Виктор Смирнов ПОРТРЕТ
Портрет шофера, лучшая работа художника Жоры Ленко, исчез бесследно. Портрет прочили на всесоюзную выставку, но он исчез. Меньше всех был опечален сам художник, потому что…
Однако давайте начнем по порядку. Прежде всего я должен представить Шору. Этот парень приехал в Сибирь с молодежным эшелоном строителей и немало удивил город Иркутск, впервые появившись на его улицах.

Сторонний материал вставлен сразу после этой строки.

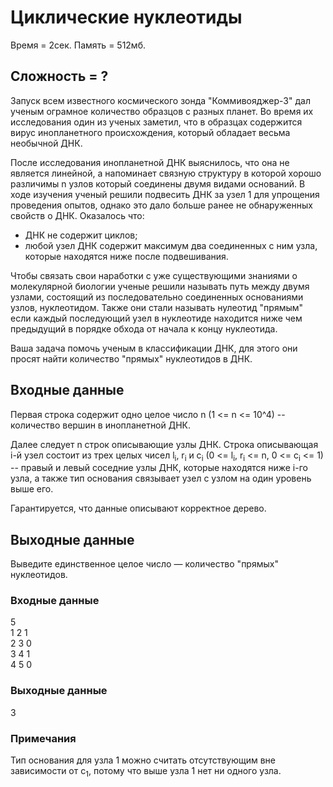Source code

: # Циклические нуклеотиды

Время = 2сек. Память = 512мб.

## Сложность = ?

Запуск всем известного космического зонда "Коммивояджер-3" дал ученым ограмное количество образцов с разных планет. Во время их исследования один из ученых заметил, что в образцах содержится вирус инопланетного происхождения, который обладает весьма необычной ДНК. 

После исследования инопланетной ДНК выяснилось, что она не является линейной, а напоминает связную структуру в которой хорошо различимы n узлов который соединены двумя видами оснований. В ходе изучения ученый решили подвесить ДНК за узел 1 для упрощения проведения опытов, однако это дало больше ранее не обнаруженных свойств о ДНК. Оказалось что:
* ДНК не содержит циклов;
* любой узел ДНК содержит максимум два соединенных с ним узла, которые находятся ниже после подвешивания.

Чтобы связать свои наработки с уже существующими знаниями о молекулярной биологии ученые решили называть путь между двумя узлами, состоящий из последовательно соединенных основаниями узлов, нуклеотидом. Также они стали называть нулеотид "прямым" если каждый последующий узел в нуклеотиде находится ниже чем предыдущий в порядке обхода от начала к концу нуклеотида.

Ваша задача помочь ученым в классификации ДНК, для этого они просят найти количество "прямых" нуклеотидов в ДНК.

## Входные данные

Первая строка содержит одно целое число n (1 <= n <= 10^4) -- количество вершин в инопланетной ДНК.

Далее следует n строк описывающие узлы ДНК. Строка описывающая i-й узел состоит из трех целых чисел l<sub>i</sub>, r<sub>i</sub> и c<sub>i</sub> (0 <= l<sub>i</sub>, r<sub>i</sub> <= n, 0 <= c<sub>i</sub> <= 1) -- правый и левый соседние узлы ДНК, которые находятся ниже i-го узла, а также тип основания связывает узел с узлом на один уровень выше его.

Гарантируется, что данные описывают корректное дерево.

## Выходные данные

Выведите единственное целое число — количество "прямых" нуклеотидов.

### Входные данные

5<br>
1 2 1<br>
2 3 0<br>
3 4 1<br>
4 5 0

### Выходные данные

3<br>

### Примечания

Тип основания для узла 1 можно считать отсутствующим вне зависимости от c<sub>1</sub>, потому что выше узла 1 нет ни одного узла.
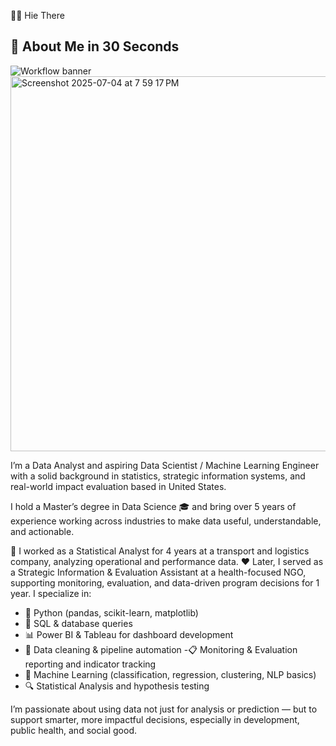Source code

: 👋🏽 Hie There

📌 About Me in 30 Seconds
----


![Workflow banner](https://github.com/user-attachments/assets/be9531a0-0084-4d53-bbbe-9394ab328dbb)
<img width="600" alt="Screenshot 2025-07-04 at 7 59 17 PM" src="https://github.com/user-attachments/assets/ddcfa404-d207-472c-8e4e-ad4c4087b8b8" />



I’m a Data Analyst and aspiring Data Scientist / Machine Learning Engineer with a solid background in statistics, strategic information systems, and real-world impact evaluation
based in United States.

I hold a Master’s degree in Data Science 🎓 and bring over 5 years of experience working across industries to make data useful, understandable, and actionable.

🧮 I worked as a Statistical Analyst for 4 years at a transport and logistics company, analyzing operational and performance data.
❤️ Later, I served as a Strategic Information & Evaluation Assistant at a health-focused NGO, supporting monitoring, evaluation, and data-driven program decisions for 1 year.
I specialize in:

- 🐍 Python (pandas, scikit-learn, matplotlib)
- 💾 SQL & database queries
- 📊 Power BI & Tableau for dashboard development
- 🧹 Data cleaning & pipeline automation
-📋 Monitoring & Evaluation reporting and indicator tracking
- 🤖 Machine Learning (classification, regression, clustering, NLP basics)
-  🔍 Statistical Analysis and hypothesis testing
  
I’m passionate about using data not just for analysis or prediction — but to support smarter, more impactful decisions, especially in development, public health, and social good.


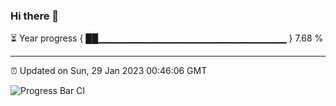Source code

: ### Hi there 👋

⏳ Year progress { ██▁▁▁▁▁▁▁▁▁▁▁▁▁▁▁▁▁▁▁▁▁▁▁▁▁▁▁▁ } 7.68 %

---

⏰ Updated on Sun, 29 Jan 2023 00:46:06 GMT

![Progress Bar CI](https://github.com/Shyam-Makwana/GitHub-Actions-Demo/workflows/Progress%20Bar%20CI/badge.svg)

Найдите старинную гравюру, изображающую английского моряка, материализуйте его бесплотный облик, суньте моряку в нагрудный карман пару кистей и штихелей, дайте ему в руки деревянный чемодан необъятных размеров, набитый холстами, грунтованным картоном, красками, и перед вами предстанет Жора Ленко, приверженец романтизма в искусстве, поклонник Рериха, Кента и Чюрлениса. Долговязый, рыжебородый, с неизменной трубкой во рту, Жора бродил по городским окраинам, и его светло-голубые глаза мечтателя отражали сибирское небо.
В прошлом году зимой Жора собрался ехать на Байкал и уговорил меня поехать вместе с ним. Он сказал, что если человек по-настоящему дорожит отпуском, он должен ехать только на Байкал. И еще он сказал, что подыщет интересный маршрутик.

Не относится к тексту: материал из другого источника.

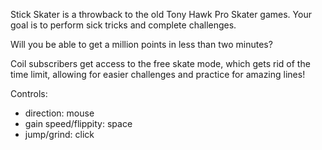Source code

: Stick Skater is a throwback to the old Tony Hawk Pro Skater games. Your goal is to perform sick tricks and complete challenges.

Will you be able to get a million points in less than two minutes?

Coil subscribers get access to the free skate mode, which gets rid of the time limit, allowing for easier challenges and practice for amazing lines!

Controls:
- direction: mouse
- gain speed/flippity: space
- jump/grind: click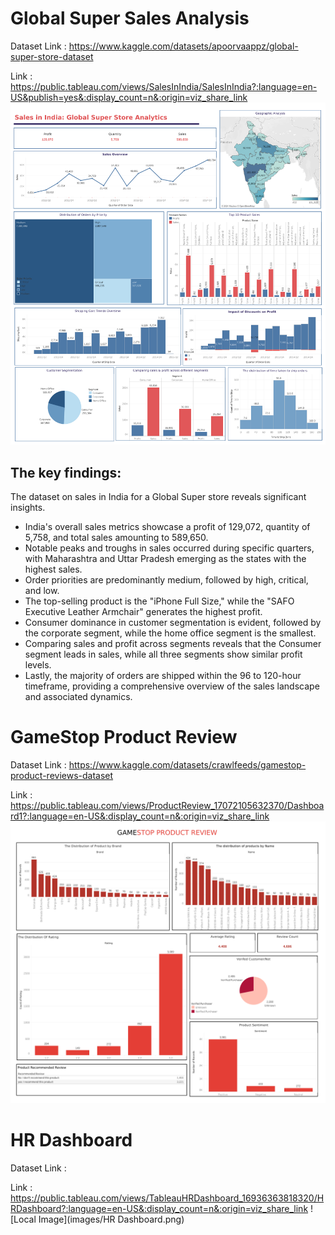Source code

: # Global Super Sales Analysis 
Dataset Link : https://www.kaggle.com/datasets/apoorvaappz/global-super-store-dataset

Link : https://public.tableau.com/views/SalesInIndia/SalesInIndia?:language=en-US&publish=yes&:display_count=n&:origin=viz_share_link
![Local Image](images/SalesInIndia.png)

## The key findings:
The dataset on sales in India for a Global Super store reveals significant insights. 
- India's overall sales metrics showcase a profit of 129,072, quantity of 5,758, and total sales amounting to 589,650.
- Notable peaks and troughs in sales occurred during specific quarters, with Maharashtra and Uttar Pradesh emerging as the states with the highest sales.
- Order priorities are predominantly medium, followed by high, critical, and low.
- The top-selling product is the "iPhone Full Size," while the "SAFO Executive Leather Armchair" generates the highest profit.
- Consumer dominance in customer segmentation is evident, followed by the corporate segment, while the home office segment is the smallest.
- Comparing sales and profit across segments reveals that the Consumer segment leads in sales, while all three segments show similar profit levels.
- Lastly, the majority of orders are shipped within the 96 to 120-hour timeframe, providing a comprehensive overview of the sales landscape and associated dynamics.


# GameStop Product Review
Dataset Link : https://www.kaggle.com/datasets/crawlfeeds/gamestop-product-reviews-dataset

Link : https://public.tableau.com/views/ProductReview_17072105632370/Dashboard1?:language=en-US&:display_count=n&:origin=viz_share_link
![Local Image](images/GameStopProductReview.png)

# HR Dashboard
Dataset Link : 

Link : https://public.tableau.com/views/TableauHRDashboard_16936363818320/HRDashboard?:language=en-US&:display_count=n&:origin=viz_share_link
![Local Image](images/HR Dashboard.png)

Легкие пути не устраивали Жору. В нем жил неукротимый дух скитальчества. Он долго мучал карту, тыкая в нее острие карандаша. Наконец Жора решил, что нет на Байкале лучшего места, чем остров Ольхон.
Зимой добраться до Ольхона не так-то просто. Нам предстояло проехать около ста километров по Якутскому тракту, еще столько же по зимнику, через болотца и ключи, к таежному селу Еланцы, а от села начиналась ледовая дорога до Ольхона, через все Малое море.

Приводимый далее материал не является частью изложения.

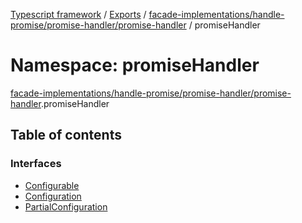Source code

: [Typescript framework](../index.md) / [Exports](../modules.md) / [facade-implementations/handle-promise/promise-handler/promise-handler](facade_implementations_handle_promise_promise_handler_promise_handler.md) / promiseHandler

# Namespace: promiseHandler

[facade-implementations/handle-promise/promise-handler/promise-handler](facade_implementations_handle_promise_promise_handler_promise_handler.md).promiseHandler

## Table of contents

### Interfaces

- [Configurable](../interfaces/facade_implementations_handle_promise_promise_handler_promise_handler.promiseHandler.Configurable.md)
- [Configuration](../interfaces/facade_implementations_handle_promise_promise_handler_promise_handler.promiseHandler.Configuration.md)
- [PartialConfiguration](../interfaces/facade_implementations_handle_promise_promise_handler_promise_handler.promiseHandler.PartialConfiguration.md)
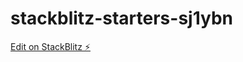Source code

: # stackblitz-starters-sj1ybn

[Edit on StackBlitz ⚡️](https://stackblitz.com/edit/stackblitz-starters-sj1ybn)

Мы выехали ранним морозным утром. До Еланцов, к счастью, нашелся попутный грузовик. В село мы приехали, когда взошла луна. Сопки блестели тусклым столовым серебром. Ставни домов были закрыты наглухо. Сельский уют таился за деревянными шторами. Где-то монотонно стучал движок.
Трудно привыкнуть к сибирским расстояниям, заброшенности отдаленных деревень, простору тайги, равнодушной и холодной, как океан. Черт знает куда нас занесло! Казалось, сделаешь еще шаг и наткнешься, как тот монах из школьного учебника географии, на грань, отделявшую небо от земли.
— Какой простор! — сказал Жора. — Чувствуешь, как перестал биться пульс времени?
Жоре ответил дробный стук движка. Но художник не обратил внимания на это. Он не замечал деталей, которые мешали ему воспринимать мир. А мир в его картинах всегда был диким и пустынным.
Мы пошли к центру села. Там, раскачиваясь на ветру, как акробат на трапеции, болтался фонарь. Жора шел впереди, согнувшись под тяжестью деревянного чемодана, без которого он не мог отправиться ни в одну поездку. Две тени бежали вслед за Жорой: желтая, мятущаяся — от фонаря, и лунная, голубая и спокойная.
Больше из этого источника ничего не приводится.